[Saved data entries]
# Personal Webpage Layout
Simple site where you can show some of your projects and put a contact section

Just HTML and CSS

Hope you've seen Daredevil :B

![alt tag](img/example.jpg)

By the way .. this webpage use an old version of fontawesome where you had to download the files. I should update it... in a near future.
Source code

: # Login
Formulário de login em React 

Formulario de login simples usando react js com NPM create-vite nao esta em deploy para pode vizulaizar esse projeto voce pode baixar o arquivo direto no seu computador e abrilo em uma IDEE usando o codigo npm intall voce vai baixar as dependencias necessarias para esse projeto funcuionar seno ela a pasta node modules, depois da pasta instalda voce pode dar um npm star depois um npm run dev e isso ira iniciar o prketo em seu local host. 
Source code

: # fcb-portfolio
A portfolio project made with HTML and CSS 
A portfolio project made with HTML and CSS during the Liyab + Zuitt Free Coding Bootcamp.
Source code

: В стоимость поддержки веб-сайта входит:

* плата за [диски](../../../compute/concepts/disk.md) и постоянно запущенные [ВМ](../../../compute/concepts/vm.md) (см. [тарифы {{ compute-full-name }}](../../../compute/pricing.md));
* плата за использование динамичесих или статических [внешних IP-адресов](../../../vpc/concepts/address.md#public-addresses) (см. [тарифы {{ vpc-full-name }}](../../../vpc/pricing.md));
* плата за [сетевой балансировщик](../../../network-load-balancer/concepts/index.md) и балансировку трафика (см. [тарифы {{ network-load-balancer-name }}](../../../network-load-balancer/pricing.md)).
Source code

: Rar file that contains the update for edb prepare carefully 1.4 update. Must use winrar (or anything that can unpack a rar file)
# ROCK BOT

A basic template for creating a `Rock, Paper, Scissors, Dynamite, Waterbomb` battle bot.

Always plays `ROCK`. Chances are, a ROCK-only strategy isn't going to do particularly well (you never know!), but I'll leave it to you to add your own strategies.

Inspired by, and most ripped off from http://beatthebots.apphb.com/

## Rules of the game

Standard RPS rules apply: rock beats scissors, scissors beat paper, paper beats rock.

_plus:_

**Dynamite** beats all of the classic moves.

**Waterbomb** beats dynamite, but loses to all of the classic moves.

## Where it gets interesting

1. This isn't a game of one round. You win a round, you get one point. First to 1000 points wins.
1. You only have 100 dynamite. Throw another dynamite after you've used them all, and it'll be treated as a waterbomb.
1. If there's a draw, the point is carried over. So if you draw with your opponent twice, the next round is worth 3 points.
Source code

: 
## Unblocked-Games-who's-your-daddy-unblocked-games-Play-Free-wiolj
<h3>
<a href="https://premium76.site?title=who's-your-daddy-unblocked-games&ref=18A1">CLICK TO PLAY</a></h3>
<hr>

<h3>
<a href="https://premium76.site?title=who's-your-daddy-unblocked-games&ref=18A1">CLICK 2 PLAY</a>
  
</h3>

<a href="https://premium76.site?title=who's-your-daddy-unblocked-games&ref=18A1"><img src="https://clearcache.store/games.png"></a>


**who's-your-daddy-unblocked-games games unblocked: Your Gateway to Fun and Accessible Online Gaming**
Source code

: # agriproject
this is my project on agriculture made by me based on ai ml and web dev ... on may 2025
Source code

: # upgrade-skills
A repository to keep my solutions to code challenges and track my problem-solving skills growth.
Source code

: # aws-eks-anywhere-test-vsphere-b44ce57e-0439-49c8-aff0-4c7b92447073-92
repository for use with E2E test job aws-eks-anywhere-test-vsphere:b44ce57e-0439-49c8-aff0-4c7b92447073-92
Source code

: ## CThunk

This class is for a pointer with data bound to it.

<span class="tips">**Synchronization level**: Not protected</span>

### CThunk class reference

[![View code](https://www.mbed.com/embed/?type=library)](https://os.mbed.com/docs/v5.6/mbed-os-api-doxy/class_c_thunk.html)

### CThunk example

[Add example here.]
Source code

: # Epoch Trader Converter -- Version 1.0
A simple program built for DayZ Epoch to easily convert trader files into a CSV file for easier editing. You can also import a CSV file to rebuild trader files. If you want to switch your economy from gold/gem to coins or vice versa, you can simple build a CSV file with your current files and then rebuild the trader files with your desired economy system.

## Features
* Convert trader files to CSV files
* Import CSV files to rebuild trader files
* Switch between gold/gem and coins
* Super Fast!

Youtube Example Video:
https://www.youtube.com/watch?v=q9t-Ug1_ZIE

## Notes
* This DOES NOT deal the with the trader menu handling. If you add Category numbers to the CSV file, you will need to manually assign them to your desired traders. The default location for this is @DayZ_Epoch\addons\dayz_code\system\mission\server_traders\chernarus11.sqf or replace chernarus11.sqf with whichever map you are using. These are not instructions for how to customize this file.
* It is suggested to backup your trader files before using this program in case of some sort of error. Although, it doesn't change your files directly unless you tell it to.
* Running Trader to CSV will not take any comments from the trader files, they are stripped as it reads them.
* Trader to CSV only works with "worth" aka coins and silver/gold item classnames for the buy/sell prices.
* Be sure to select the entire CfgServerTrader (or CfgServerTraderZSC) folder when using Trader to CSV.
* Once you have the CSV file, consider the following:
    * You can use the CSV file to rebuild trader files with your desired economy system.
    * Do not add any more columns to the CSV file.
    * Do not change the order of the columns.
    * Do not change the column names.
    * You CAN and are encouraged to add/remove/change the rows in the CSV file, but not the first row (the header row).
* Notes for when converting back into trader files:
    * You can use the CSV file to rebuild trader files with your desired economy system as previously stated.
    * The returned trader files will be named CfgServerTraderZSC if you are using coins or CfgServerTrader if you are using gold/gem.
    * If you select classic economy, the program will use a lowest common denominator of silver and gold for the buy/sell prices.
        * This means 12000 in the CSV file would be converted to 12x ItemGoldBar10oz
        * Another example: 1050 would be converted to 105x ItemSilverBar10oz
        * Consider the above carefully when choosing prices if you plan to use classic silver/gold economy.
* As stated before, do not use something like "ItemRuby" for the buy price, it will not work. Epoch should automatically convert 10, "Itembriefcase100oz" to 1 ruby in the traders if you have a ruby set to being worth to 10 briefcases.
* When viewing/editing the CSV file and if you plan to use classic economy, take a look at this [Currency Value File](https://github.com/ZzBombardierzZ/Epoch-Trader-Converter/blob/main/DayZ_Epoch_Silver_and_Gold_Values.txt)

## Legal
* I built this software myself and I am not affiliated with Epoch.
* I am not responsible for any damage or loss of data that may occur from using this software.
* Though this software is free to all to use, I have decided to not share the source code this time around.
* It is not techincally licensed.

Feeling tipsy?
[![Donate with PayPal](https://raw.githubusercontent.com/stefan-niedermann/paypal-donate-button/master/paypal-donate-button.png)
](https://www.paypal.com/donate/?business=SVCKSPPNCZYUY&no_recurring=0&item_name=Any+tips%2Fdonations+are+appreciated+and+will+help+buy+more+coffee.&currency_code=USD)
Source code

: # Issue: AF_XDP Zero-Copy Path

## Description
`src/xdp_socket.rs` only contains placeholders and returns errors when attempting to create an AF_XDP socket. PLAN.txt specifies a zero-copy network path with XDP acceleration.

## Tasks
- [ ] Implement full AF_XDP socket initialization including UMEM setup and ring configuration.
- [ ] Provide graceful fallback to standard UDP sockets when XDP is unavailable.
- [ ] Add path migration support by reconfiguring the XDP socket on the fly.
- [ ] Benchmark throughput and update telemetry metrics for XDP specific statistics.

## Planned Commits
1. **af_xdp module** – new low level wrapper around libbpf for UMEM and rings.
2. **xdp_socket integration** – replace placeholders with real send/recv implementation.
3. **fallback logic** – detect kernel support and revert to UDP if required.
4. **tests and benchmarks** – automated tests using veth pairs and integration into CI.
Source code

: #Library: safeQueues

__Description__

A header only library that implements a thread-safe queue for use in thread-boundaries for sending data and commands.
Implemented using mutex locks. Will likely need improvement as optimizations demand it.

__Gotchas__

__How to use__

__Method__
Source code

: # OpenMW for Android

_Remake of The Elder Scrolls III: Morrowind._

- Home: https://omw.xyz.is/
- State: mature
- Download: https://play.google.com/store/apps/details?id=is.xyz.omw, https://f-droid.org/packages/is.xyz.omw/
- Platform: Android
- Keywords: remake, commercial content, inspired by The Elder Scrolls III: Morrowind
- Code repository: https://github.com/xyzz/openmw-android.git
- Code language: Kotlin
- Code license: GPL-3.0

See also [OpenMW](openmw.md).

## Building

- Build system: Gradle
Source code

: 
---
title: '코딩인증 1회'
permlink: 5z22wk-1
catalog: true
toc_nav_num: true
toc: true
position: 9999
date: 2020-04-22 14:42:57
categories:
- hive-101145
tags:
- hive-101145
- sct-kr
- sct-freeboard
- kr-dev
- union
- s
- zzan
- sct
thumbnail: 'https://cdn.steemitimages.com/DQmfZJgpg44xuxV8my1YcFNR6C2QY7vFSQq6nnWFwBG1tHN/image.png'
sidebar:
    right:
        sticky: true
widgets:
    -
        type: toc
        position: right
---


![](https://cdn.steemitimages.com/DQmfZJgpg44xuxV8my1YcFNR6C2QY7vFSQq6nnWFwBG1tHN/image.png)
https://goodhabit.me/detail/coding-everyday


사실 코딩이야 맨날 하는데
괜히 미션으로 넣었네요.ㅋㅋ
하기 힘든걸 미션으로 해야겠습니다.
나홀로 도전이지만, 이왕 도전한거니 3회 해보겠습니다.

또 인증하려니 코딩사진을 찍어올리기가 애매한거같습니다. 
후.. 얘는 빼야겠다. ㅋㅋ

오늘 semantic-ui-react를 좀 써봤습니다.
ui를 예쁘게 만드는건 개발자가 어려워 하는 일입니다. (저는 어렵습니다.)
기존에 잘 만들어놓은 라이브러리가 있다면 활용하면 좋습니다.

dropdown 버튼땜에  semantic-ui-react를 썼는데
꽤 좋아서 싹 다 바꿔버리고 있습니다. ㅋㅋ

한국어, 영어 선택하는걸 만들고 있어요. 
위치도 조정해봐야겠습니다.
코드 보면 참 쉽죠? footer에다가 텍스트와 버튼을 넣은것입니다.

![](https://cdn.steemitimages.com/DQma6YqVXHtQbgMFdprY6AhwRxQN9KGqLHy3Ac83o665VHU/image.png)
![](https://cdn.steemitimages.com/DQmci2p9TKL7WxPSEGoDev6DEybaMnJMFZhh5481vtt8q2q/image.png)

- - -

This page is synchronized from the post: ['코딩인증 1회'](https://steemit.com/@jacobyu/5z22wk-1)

WHAT YOU ARE ASKED TO DO =>
Extract exactly the leading lines of the data, stopping at and including the line with "В стоимость поддержки".

RESULT BELOW =>
# Personal Webpage Layout
Simple site where you can show some of your projects and put a contact section

Just HTML and CSS

Hope you've seen Daredevil :B

![alt tag](img/example.jpg)

By the way .. this webpage use an old version of fontawesome where you had to download the files. I should update it... in a near future.
Source code

: # Login
Formulário de login em React 

Formulario de login simples usando react js com NPM create-vite nao esta em deploy para pode vizulaizar esse projeto voce pode baixar o arquivo direto no seu computador e abrilo em uma IDEE usando o codigo npm intall voce vai baixar as dependencias necessarias para esse projeto funcuionar seno ela a pasta node modules, depois da pasta instalda voce pode dar um npm star depois um npm run dev e isso ira iniciar o prketo em seu local host. 
Source code

: # fcb-portfolio
A portfolio project made with HTML and CSS 
A portfolio project made with HTML and CSS during the Liyab + Zuitt Free Coding Bootcamp.
Source code

: В стоимость поддержки веб-сайта входит:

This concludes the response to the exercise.